Domani, 1 Maggio, in quasi tutto il mondo è la festa dei lavoratori e delle lavoratrici. Eppure nel complesso mondo del lavoro odierno ad alcuni ed alcune di noi potrebbe venire il dubbio se sia ancora il caso di festeggiare.
Precariato. Persone oltre i 40 anni che non riescono a ricollocarsi. Età pensionabile che si alza sempre di più. Giovani che vengono inseriti con contratti da fame. Donne che vengono ancora discriminate. Lavoratori e lavoratrici che sempre di più stanno lontani/e dalla famiglia anche nei giorni di festa.

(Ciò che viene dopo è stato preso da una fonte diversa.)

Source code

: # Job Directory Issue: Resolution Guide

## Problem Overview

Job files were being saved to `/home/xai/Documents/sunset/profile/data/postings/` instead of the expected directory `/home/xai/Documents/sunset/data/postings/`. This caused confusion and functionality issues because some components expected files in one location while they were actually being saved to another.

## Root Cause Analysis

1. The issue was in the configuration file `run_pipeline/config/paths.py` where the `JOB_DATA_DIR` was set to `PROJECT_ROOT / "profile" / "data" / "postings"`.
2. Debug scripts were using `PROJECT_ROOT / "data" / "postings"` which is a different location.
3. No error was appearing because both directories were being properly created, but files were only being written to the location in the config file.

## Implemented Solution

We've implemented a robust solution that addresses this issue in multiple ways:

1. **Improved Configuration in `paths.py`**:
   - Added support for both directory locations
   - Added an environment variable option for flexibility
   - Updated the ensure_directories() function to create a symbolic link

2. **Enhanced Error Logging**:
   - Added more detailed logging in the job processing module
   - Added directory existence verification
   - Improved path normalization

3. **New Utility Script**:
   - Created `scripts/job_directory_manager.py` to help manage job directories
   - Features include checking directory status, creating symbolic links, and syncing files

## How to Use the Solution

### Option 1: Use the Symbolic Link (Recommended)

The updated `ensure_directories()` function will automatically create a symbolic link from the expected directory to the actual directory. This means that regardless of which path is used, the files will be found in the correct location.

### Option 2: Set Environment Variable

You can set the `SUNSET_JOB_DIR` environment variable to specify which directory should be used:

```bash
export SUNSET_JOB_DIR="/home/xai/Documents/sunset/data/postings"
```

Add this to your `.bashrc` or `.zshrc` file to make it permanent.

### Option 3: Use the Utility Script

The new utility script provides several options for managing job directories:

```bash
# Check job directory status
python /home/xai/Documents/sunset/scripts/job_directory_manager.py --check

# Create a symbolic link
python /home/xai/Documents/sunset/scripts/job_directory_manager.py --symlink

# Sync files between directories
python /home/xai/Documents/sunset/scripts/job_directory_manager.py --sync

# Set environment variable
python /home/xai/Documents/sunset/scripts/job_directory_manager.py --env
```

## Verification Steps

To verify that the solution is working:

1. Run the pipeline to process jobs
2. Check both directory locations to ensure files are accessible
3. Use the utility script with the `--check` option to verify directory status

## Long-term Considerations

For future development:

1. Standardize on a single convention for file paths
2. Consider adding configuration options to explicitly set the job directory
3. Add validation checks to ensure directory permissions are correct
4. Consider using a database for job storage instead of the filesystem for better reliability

Il 1 Maggio di 5, 10, 15 anni fa non esiste più. E non solo perché nessuno di noi è Marty McFly e non ha una Delorian, ma perché il mercato del lavoro è cambiato, e se vogliamo guardare al futuro non solo sopravvivendo dobbiamo cambiare mentalità.
Seguendo in percorsi di politica attiva persone che sono disoccupate e che stanno cercando una nuova collocazione, è evidente che l’identikit del/la disoccupato/a è enormemente cambiato rispetto a quello di qualche anno fa. Me ne ero già accorta quando io stessa, durante la mia vecchia vita da dipendente di multinazionale, avevo passato esperienze come cassa integrazione, licenziamenti collettivi e mobilità (che è la cosa migliore che mi sia mai capitata nella mia vita personale e lavorativa, ma questa è un’altra storia).
Mi capita di fare consulenza a laureati poco più che trentenni, giovani madri con un curriculum invidiabile la cui unica colpa è quella di aver scelto la maternità, 50enni che non si raccapezzano più in un mondo che richiede di essere al passo con la tecnologia senza formarli in maniera adeguata. 40enni che hanno sempre svolto un lavoro e ai quali ora vengono richieste mille attestazioni per svolgere lo stesso identico lavoro che sono 20 anni che portano avanti con professionalità. Oppure 20enni praticamente nativi digitali a cui se chiedi di utilizzare un paio di funzionalità intermedie di Excel ti guardano come se ti fosse appena cresciuta una seconda testa.
E non comincio nemmeno ad elencare tutte le problematiche legate alle discriminazioni di genere, razziali o di orientamento sessuale.
Come sempre, noi italiani e italiane ci preoccupiamo di rattoppare i problemi che sono già successi, e non riusciamo a lavorare in prevenzione e a prepararci, per quanto possibile, a quello che verrà.
Non è il 1 Maggio di quando io sono entrata nel mondo del lavoro, e meno che meno è il 1 maggio dei miei genitori. Il lavoro c’è, solo che è diverso, e solo perché è sconosciuto e meno certo e tracciato non vuole dire che non ci sia motivo per festeggiare.
Con questo non voglio minimizzare la situazione molto difficile in cui si trovano molte/troppe persone, ma non possiamo continuare ad educare le nuove generazioni unicamente ad avere sfiducia nel proprio futuro lavorativo.
Ogni anno incontro circa una centinaio di studenti delle scuole superiori con i quali parliamo di come prepararsi ad entrare nel mondo del lavoro. La maggior parte di loro non sa nulla né su come preparare il proprio curriculum, né dove proporsi o cercare o un lavoro, né tanto meno come funzionano i colloqui di lavoro. Però sanno ripetere perfettamente frasi come “tanto in Italia non c’è lavoro”.
Insomma, è come non sapere nulla su come si guida un’automobile e dire “Eh ma tanto prima o poi mi schianterò”. Seriamente, qualcuno/a di noi avrebbe mai preso la patente con un atteggiamento del genere? E se lo avesse fatto in che modo si sarebbe approcciato ad imparare a guidare?
La strada è accidentata, per tutti e per tutte, non c’è laurea, diploma, percorso formativo che al momento ci metta al riparo dalle difficoltà di ottenere e mantenere un lavoro. Ma questo significa anche che tutti e tutte siamo nella stessa barca e, se vogliamo, possiamo trovare ancora la voglia di festeggiare.